Work required: Your answer should be the data below, reproduced with nothing changed.
━━━ Data ━━━
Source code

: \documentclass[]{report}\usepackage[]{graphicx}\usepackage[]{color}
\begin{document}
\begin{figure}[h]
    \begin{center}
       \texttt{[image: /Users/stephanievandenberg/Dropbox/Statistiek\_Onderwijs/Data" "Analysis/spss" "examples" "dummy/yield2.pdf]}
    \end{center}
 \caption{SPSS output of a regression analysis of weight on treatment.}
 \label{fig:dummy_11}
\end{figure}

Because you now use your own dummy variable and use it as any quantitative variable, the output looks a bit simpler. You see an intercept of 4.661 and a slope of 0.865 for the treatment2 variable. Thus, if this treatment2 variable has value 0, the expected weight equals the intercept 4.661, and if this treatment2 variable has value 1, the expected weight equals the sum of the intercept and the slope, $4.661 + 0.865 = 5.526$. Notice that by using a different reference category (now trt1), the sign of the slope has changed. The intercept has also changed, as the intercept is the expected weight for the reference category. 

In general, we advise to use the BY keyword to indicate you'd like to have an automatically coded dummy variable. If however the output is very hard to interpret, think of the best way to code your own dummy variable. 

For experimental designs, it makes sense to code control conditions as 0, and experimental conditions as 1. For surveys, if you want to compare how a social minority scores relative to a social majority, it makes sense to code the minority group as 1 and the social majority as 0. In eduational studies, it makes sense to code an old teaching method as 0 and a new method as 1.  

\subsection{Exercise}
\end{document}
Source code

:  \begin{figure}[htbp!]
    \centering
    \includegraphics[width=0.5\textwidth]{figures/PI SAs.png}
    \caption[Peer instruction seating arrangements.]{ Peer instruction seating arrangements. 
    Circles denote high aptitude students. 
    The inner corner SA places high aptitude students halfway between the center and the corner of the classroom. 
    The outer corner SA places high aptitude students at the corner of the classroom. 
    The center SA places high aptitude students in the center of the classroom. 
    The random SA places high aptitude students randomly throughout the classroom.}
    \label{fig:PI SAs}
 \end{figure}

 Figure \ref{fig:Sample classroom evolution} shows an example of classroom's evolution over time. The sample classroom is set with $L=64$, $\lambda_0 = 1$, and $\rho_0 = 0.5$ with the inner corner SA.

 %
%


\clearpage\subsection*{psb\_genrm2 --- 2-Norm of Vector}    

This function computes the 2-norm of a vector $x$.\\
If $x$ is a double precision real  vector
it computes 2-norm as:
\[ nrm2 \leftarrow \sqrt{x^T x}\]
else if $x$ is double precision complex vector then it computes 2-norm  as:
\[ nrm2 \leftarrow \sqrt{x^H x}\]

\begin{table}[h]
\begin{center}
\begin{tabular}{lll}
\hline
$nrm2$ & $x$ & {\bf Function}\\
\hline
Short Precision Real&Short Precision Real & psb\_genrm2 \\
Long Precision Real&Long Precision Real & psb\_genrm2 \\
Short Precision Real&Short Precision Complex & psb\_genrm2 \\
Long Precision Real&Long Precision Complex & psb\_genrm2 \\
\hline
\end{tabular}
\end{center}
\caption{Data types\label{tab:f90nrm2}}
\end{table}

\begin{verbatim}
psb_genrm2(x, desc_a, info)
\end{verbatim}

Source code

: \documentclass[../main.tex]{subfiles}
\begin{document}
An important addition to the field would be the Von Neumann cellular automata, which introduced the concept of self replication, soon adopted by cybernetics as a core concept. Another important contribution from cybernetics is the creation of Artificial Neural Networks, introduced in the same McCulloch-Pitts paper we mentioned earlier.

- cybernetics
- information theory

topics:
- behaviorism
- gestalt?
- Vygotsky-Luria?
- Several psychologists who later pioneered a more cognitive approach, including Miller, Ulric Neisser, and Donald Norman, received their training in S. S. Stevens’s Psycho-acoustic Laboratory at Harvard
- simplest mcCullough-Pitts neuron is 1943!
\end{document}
━━━
Solution:
Source code

: \documentclass[]{report}\usepackage[]{graphicx}\usepackage[]{color}
\begin{document}
\begin{figure}[h]
    \begin{center}
       \texttt{[image: /Users/stephanievandenberg/Dropbox/Statistiek\_Onderwijs/Data" "Analysis/spss" "examples" "dummy/yield2.pdf]}
    \end{center}
 \caption{SPSS output of a regression analysis of weight on treatment.}
 \label{fig:dummy_11}
\end{figure}

Because you now use your own dummy variable and use it as any quantitative variable, the output looks a bit simpler. You see an intercept of 4.661 and a slope of 0.865 for the treatment2 variable. Thus, if this treatment2 variable has value 0, the expected weight equals the intercept 4.661, and if this treatment2 variable has value 1, the expected weight equals the sum of the intercept and the slope, $4.661 + 0.865 = 5.526$. Notice that by using a different reference category (now trt1), the sign of the slope has changed. The intercept has also changed, as the intercept is the expected weight for the reference category. 

In general, we advise to use the BY keyword to indicate you'd like to have an automatically coded dummy variable. If however the output is very hard to interpret, think of the best way to code your own dummy variable. 

For experimental designs, it makes sense to code control conditions as 0, and experimental conditions as 1. For surveys, if you want to compare how a social minority scores relative to a social majority, it makes sense to code the minority group as 1 and the social majority as 0. In eduational studies, it makes sense to code an old teaching method as 0 and a new method as 1.  

\subsection{Exercise}
\end{document}
Source code

:  \begin{figure}[htbp!]
    \centering
    \includegraphics[width=0.5\textwidth]{figures/PI SAs.png}
    \caption[Peer instruction seating arrangements.]{ Peer instruction seating arrangements. 
    Circles denote high aptitude students. 
    The inner corner SA places high aptitude students halfway between the center and the corner of the classroom. 
    The outer corner SA places high aptitude students at the corner of the classroom. 
    The center SA places high aptitude students in the center of the classroom. 
    The random SA places high aptitude students randomly throughout the classroom.}
    \label{fig:PI SAs}
 \end{figure}

 Figure \ref{fig:Sample classroom evolution} shows an example of classroom's evolution over time. The sample classroom is set with $L=64$, $\lambda_0 = 1$, and $\rho_0 = 0.5$ with the inner corner SA.

 %
%


\clearpage\subsection*{psb\_genrm2 --- 2-Norm of Vector}    

This function computes the 2-norm of a vector $x$.\\
If $x$ is a double precision real  vector
it computes 2-norm as:
\[ nrm2 \leftarrow \sqrt{x^T x}\]
else if $x$ is double precision complex vector then it computes 2-norm  as:
\[ nrm2 \leftarrow \sqrt{x^H x}\]

\begin{table}[h]
\begin{center}
\begin{tabular}{lll}
\hline
$nrm2$ & $x$ & {\bf Function}\\
\hline
Short Precision Real&Short Precision Real & psb\_genrm2 \\
Long Precision Real&Long Precision Real & psb\_genrm2 \\
Short Precision Real&Short Precision Complex & psb\_genrm2 \\
Long Precision Real&Long Precision Complex & psb\_genrm2 \\
\hline
\end{tabular}
\end{center}
\caption{Data types\label{tab:f90nrm2}}
\end{table}

\begin{verbatim}
psb_genrm2(x, desc_a, info)
\end{verbatim}

Source code

: \documentclass[../main.tex]{subfiles}
\begin{document}
An important addition to the field would be the Von Neumann cellular automata, which introduced the concept of self replication, soon adopted by cybernetics as a core concept. Another important contribution from cybernetics is the creation of Artificial Neural Networks, introduced in the same McCulloch-Pitts paper we mentioned earlier.

- cybernetics
- information theory

topics:
- behaviorism
- gestalt?
- Vygotsky-Luria?
- Several psychologists who later pioneered a more cognitive approach, including Miller, Ulric Neisser, and Donald Norman, received their training in S. S. Stevens’s Psycho-acoustic Laboratory at Harvard
- simplest mcCullough-Pitts neuron is 1943!
\end{document}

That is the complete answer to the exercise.